[The data — start]

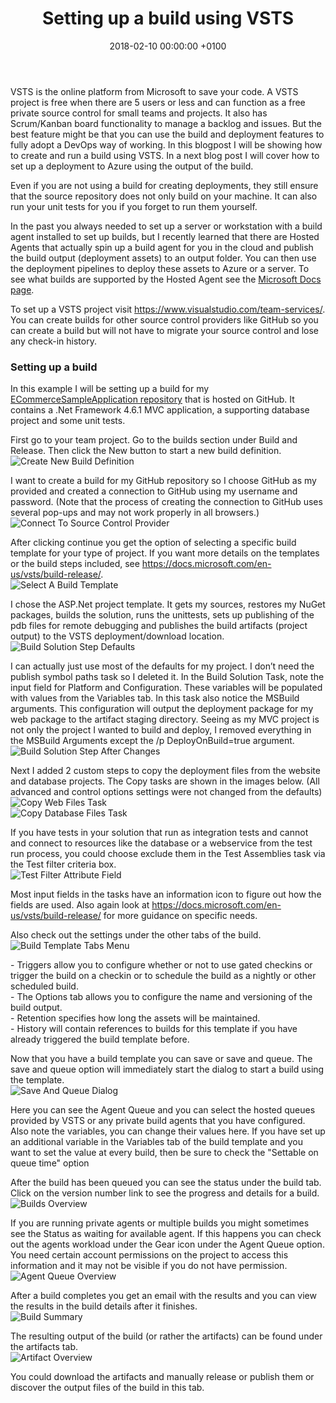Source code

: ﻿---
layout: post
title:  "Setting up a build using VSTS"
date:   2018-02-10 00:00:00 +0100
tags: DevOps
---
<p>
VSTS is the online platform from Microsoft to save your code. A VSTS project is free when there are 5 users or less and can function as a free private source control for small teams and projects. It also has Scrum/Kanban board functionality to manage a backlog and issues. But the best feature might be that you can use the  build and deployment features to fully adopt a DevOps way of working.  In this blogpost I will be showing how to create and run a build using VSTS. In a next blog post I will cover how to set up a deployment to Azure using the output of the build.
</p>
<p>
Even if you are not using a build for creating deployments, they still ensure that the source repository does not only build on your machine. It can also run your unit tests for you if you forget to run them yourself. 
</p>
<p>
In the past you always needed to set up a server or workstation with a build agent installed to set up builds, but I recently learned that there are Hosted Agents that actually spin up a build agent for you in the cloud and publish the build output (deployment assets) to an output folder. You can then use the deployment pipelines to deploy these assets to Azure or a server. To see what builds are supported by the Hosted Agent see the <a href="https://docs.microsoft.com/en-us/vsts/build-release/concepts/agents/hosted" target="_blank">Microsoft Docs page</a>. 
<p>
To set up a VSTS project visit <a href="https://www.visualstudio.com/team-services" target="_blank">https://www.visualstudio.com/team-services/</a>. You can create builds for other source control providers like GitHub so you can create a build but will not have to migrate your source control and lose any check-in history.
</p>
<p>
<h3>Setting up a build</h3>
<p>
In this example I will be setting up a build for my <a href="https://github.com/SamanthaNeilen/ECommerceSampleApplication" target="blank">ECommerceSampleApplication repository</a> that is hosted on GitHub. It contains a .Net Framework 4.6.1 MVC application, a supporting database project and some unit tests.
</p>
<p>
First go to your team project. Go to the builds section under Build and Release. Then click the New button to start a new build definition.
<br/><img src="{{"/assets/images/20180210/CreateNewBuildDefinition.png" | relative_url }}" alt="Create New Build Definition"/>
</p> 
<p>
I want to create a build for my GitHub repository so I choose GitHub as my provided and created a connection to GitHub using my username and password. (Note that the process of creating the connection to GitHub uses several pop-ups and may not work properly in all browsers.)
<br/><img src="{{"/assets/images/20180210/ConnectToSource.png" | relative_url }}" alt="Connect To Source Control Provider"/>
</p>
<p>
After clicking continue you get the option of selecting a specific build template for your type of project. If you want more details on the templates or the build steps included, see <a href="https://docs.microsoft.com/en-us/vsts/build-release/" target="_blank">https://docs.microsoft.com/en-us/vsts/build-release/</a>.
<br/><img src="{{"/assets/images/20180210/SelectBuildTemplate.png" | relative_url }}" alt="Select A Build Template"/>
</p>
<p>
I chose the ASP.Net project template. It gets my sources, restores my NuGet packages, builds the solution, runs the unittests, sets up publishing of the pdb files for remote debugging and publishes the build artifacts (project output) to the VSTS deployment/download location. 
<br/><img src="{{"/assets/images/20180210/BuildSolutionStepDefaults.png" | relative_url }}" alt="Build Solution Step Defaults"/>
</p>
<p>
I can actually just use most of the defaults for my project. I don’t need the publish symbol paths task so I deleted it. In the Build Solution Task, note the input field for Platform and Configuration. These variables will be populated with values from the Variables tab. In this task also notice the MSBuild arguments. This configuration will output the deployment package for my web package to the artifact staging directory. Seeing as my MVC project is not only the project I wanted to build and deploy, I removed everything in the MSBuild Arguments except the /p DeployOnBuild=true argument. 
<br/><img src="{{"/assets/images/20180210/BuildSolutionStepAfterChanges.png" | relative_url }}" alt="Build Solution Step After Changes"/>
</p> 
<p>
Next I added 2 custom steps to copy the deployment files from the website and database projects. The Copy tasks are shown in the images below.  (All advanced and control options settings were not changed from the defaults)
<br/><img src="{{"/assets/images/20180210/CopyWebFilesTask.png" | relative_url }}" alt="Copy Web Files Task"/>
<br/><img src="{{"/assets/images/20180210/CopyDatabaseFilesTask.png" | relative_url }}" alt="Copy Database Files Task"/>
</p>
<p>
If you have tests in your solution that run as integration tests and cannot and connect to resources like the database or a webservice from the test run process, you could choose exclude them in the Test Assemblies task via the Test filter criteria box. 
<br/><img src="{{"/assets/images/20180210/TestFilterAttribute.png" | relative_url }}" alt="Test Filter Attribute Field"/>
</p>
<p> 
Most input fields in the tasks have an information icon to figure out how the fields are used. Also again look at <a href="https://docs.microsoft.com/en-us/vsts/build-release/" target="_blank">https://docs.microsoft.com/en-us/vsts/build-release/</a> for more guidance on specific needs.
</p>
<p>
Also check out the settings under the other tabs of the build. 
<br/><img src="{{"/assets/images/20180210/BuildTemplateTabsMenu.png" | relative_url }}" alt="Build Template Tabs Menu"/>
</p>
<p>
- Triggers allow you to configure whether or not to use gated checkins or trigger the build on a checkin or to schedule the build as a nightly or other scheduled build. <br/>
- The Options tab allows you to configure the name and versioning of the build output. <br/>
- Retention specifies how long the assets will be maintained. <br/>
- History will contain references to builds for this template if you have already triggered the build template before.
</p>
<p>
Now that you have a build template you can save or save and queue. The save and queue option will immediately start the dialog to start a build using the template.
<br/><img src="{{"/assets/images/20180210/SaveAndQueueDialog.png" | relative_url }}" alt="Save And Queue Dialog"/>
</p>
<p>
Here you can see the Agent Queue and you can select the hosted queues provided by VSTS or any private build agents that you have configured. Also note the variables, you can change their values here. If you have set up an additional variable in the Variables tab of the build template and you want to set the value at every build, then be sure to check the "Settable on queue time" option
</p>
<p>
After the build has been queued you can see the status under the build tab. Click on the version number link to see the progress and details for a build.
<br/><img src="{{"/assets/images/20180210/BuildsOverview.png" | relative_url }}" alt="Builds Overview"/>
</p> 
<p>
If you are running private agents or multiple builds you might sometimes see the Status as waiting for available agent. If this happens you can check out the agents workload under the Gear icon under the Agent Queue option. You need certain account permissions on the project to access this information and it may not be visible if you do not have permission.
<br/><img src="{{"/assets/images/20180210/AgentQueueOverview.png" | relative_url }}" alt="Agent Queue Overview"/>
</p>
<p>
After a build completes you get an email with the results and you can view the results in the build details after it finishes. 
<br/><img src="{{"/assets/images/20180210/BuildSummary.png" | relative_url }}" alt="Build Summary"/>
</p>
<p>
The resulting output of the build (or rather the artifacts) can be found under the artifacts tab.
<br/><img src="{{"/assets/images/20180210/ArtifactOverview.png" | relative_url }}" alt="Artifact Overview"/>
</p>
<p> 
You could download the artifacts and manually release or publish them or discover the output files of the build in this tab.
</p>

[The data — finish]

### Work to be completed
In the copy, include every record exactly and no pictures at all.

### Answer for the task
Source code

: ﻿---
layout: post
title:  "Setting up a build using VSTS"
date:   2018-02-10 00:00:00 +0100
tags: DevOps
---
<p>
VSTS is the online platform from Microsoft to save your code. A VSTS project is free when there are 5 users or less and can function as a free private source control for small teams and projects. It also has Scrum/Kanban board functionality to manage a backlog and issues. But the best feature might be that you can use the  build and deployment features to fully adopt a DevOps way of working.  In this blogpost I will be showing how to create and run a build using VSTS. In a next blog post I will cover how to set up a deployment to Azure using the output of the build.
</p>
<p>
Even if you are not using a build for creating deployments, they still ensure that the source repository does not only build on your machine. It can also run your unit tests for you if you forget to run them yourself. 
</p>
<p>
In the past you always needed to set up a server or workstation with a build agent installed to set up builds, but I recently learned that there are Hosted Agents that actually spin up a build agent for you in the cloud and publish the build output (deployment assets) to an output folder. You can then use the deployment pipelines to deploy these assets to Azure or a server. To see what builds are supported by the Hosted Agent see the <a href="https://docs.microsoft.com/en-us/vsts/build-release/concepts/agents/hosted" target="_blank">Microsoft Docs page</a>. 
<p>
To set up a VSTS project visit <a href="https://www.visualstudio.com/team-services" target="_blank">https://www.visualstudio.com/team-services/</a>. You can create builds for other source control providers like GitHub so you can create a build but will not have to migrate your source control and lose any check-in history.
</p>
<p>
<h3>Setting up a build</h3>
<p>
In this example I will be setting up a build for my <a href="https://github.com/SamanthaNeilen/ECommerceSampleApplication" target="blank">ECommerceSampleApplication repository</a> that is hosted on GitHub. It contains a .Net Framework 4.6.1 MVC application, a supporting database project and some unit tests.
</p>
<p>
First go to your team project. Go to the builds section under Build and Release. Then click the New button to start a new build definition.
<br/><img src="{{"/assets/images/20180210/CreateNewBuildDefinition.png" | relative_url }}" alt="Create New Build Definition"/>
</p> 
<p>
I want to create a build for my GitHub repository so I choose GitHub as my provided and created a connection to GitHub using my username and password. (Note that the process of creating the connection to GitHub uses several pop-ups and may not work properly in all browsers.)
<br/><img src="{{"/assets/images/20180210/ConnectToSource.png" | relative_url }}" alt="Connect To Source Control Provider"/>
</p>
<p>
After clicking continue you get the option of selecting a specific build template for your type of project. If you want more details on the templates or the build steps included, see <a href="https://docs.microsoft.com/en-us/vsts/build-release/" target="_blank">https://docs.microsoft.com/en-us/vsts/build-release/</a>.
<br/><img src="{{"/assets/images/20180210/SelectBuildTemplate.png" | relative_url }}" alt="Select A Build Template"/>
</p>
<p>
I chose the ASP.Net project template. It gets my sources, restores my NuGet packages, builds the solution, runs the unittests, sets up publishing of the pdb files for remote debugging and publishes the build artifacts (project output) to the VSTS deployment/download location. 
<br/><img src="{{"/assets/images/20180210/BuildSolutionStepDefaults.png" | relative_url }}" alt="Build Solution Step Defaults"/>
</p>
<p>
I can actually just use most of the defaults for my project. I don’t need the publish symbol paths task so I deleted it. In the Build Solution Task, note the input field for Platform and Configuration. These variables will be populated with values from the Variables tab. In this task also notice the MSBuild arguments. This configuration will output the deployment package for my web package to the artifact staging directory. Seeing as my MVC project is not only the project I wanted to build and deploy, I removed everything in the MSBuild Arguments except the /p DeployOnBuild=true argument. 
<br/><img src="{{"/assets/images/20180210/BuildSolutionStepAfterChanges.png" | relative_url }}" alt="Build Solution Step After Changes"/>
</p> 
<p>
Next I added 2 custom steps to copy the deployment files from the website and database projects. The Copy tasks are shown in the images below.  (All advanced and control options settings were not changed from the defaults)
<br/><img src="{{"/assets/images/20180210/CopyWebFilesTask.png" | relative_url }}" alt="Copy Web Files Task"/>
<br/><img src="{{"/assets/images/20180210/CopyDatabaseFilesTask.png" | relative_url }}" alt="Copy Database Files Task"/>
</p>
<p>
If you have tests in your solution that run as integration tests and cannot and connect to resources like the database or a webservice from the test run process, you could choose exclude them in the Test Assemblies task via the Test filter criteria box. 
<br/><img src="{{"/assets/images/20180210/TestFilterAttribute.png" | relative_url }}" alt="Test Filter Attribute Field"/>
</p>
<p> 
Most input fields in the tasks have an information icon to figure out how the fields are used. Also again look at <a href="https://docs.microsoft.com/en-us/vsts/build-release/" target="_blank">https://docs.microsoft.com/en-us/vsts/build-release/</a> for more guidance on specific needs.
</p>
<p>
Also check out the settings under the other tabs of the build. 
<br/><img src="{{"/assets/images/20180210/BuildTemplateTabsMenu.png" | relative_url }}" alt="Build Template Tabs Menu"/>
</p>
<p>
- Triggers allow you to configure whether or not to use gated checkins or trigger the build on a checkin or to schedule the build as a nightly or other scheduled build. <br/>
- The Options tab allows you to configure the name and versioning of the build output. <br/>
- Retention specifies how long the assets will be maintained. <br/>
- History will contain references to builds for this template if you have already triggered the build template before.
</p>
<p>
Now that you have a build template you can save or save and queue. The save and queue option will immediately start the dialog to start a build using the template.
<br/><img src="{{"/assets/images/20180210/SaveAndQueueDialog.png" | relative_url }}" alt="Save And Queue Dialog"/>
</p>
<p>
Here you can see the Agent Queue and you can select the hosted queues provided by VSTS or any private build agents that you have configured. Also note the variables, you can change their values here. If you have set up an additional variable in the Variables tab of the build template and you want to set the value at every build, then be sure to check the "Settable on queue time" option
</p>
<p>
After the build has been queued you can see the status under the build tab. Click on the version number link to see the progress and details for a build.
<br/><img src="{{"/assets/images/20180210/BuildsOverview.png" | relative_url }}" alt="Builds Overview"/>
</p> 
<p>
If you are running private agents or multiple builds you might sometimes see the Status as waiting for available agent. If this happens you can check out the agents workload under the Gear icon under the Agent Queue option. You need certain account permissions on the project to access this information and it may not be visible if you do not have permission.
<br/><img src="{{"/assets/images/20180210/AgentQueueOverview.png" | relative_url }}" alt="Agent Queue Overview"/>
</p>
<p>
After a build completes you get an email with the results and you can view the results in the build details after it finishes. 
<br/><img src="{{"/assets/images/20180210/BuildSummary.png" | relative_url }}" alt="Build Summary"/>
</p>
<p>
The resulting output of the build (or rather the artifacts) can be found under the artifacts tab.
<br/><img src="{{"/assets/images/20180210/ArtifactOverview.png" | relative_url }}" alt="Artifact Overview"/>
</p>
<p> 
You could download the artifacts and manually release or publish them or discover the output files of the build in this tab.
</p>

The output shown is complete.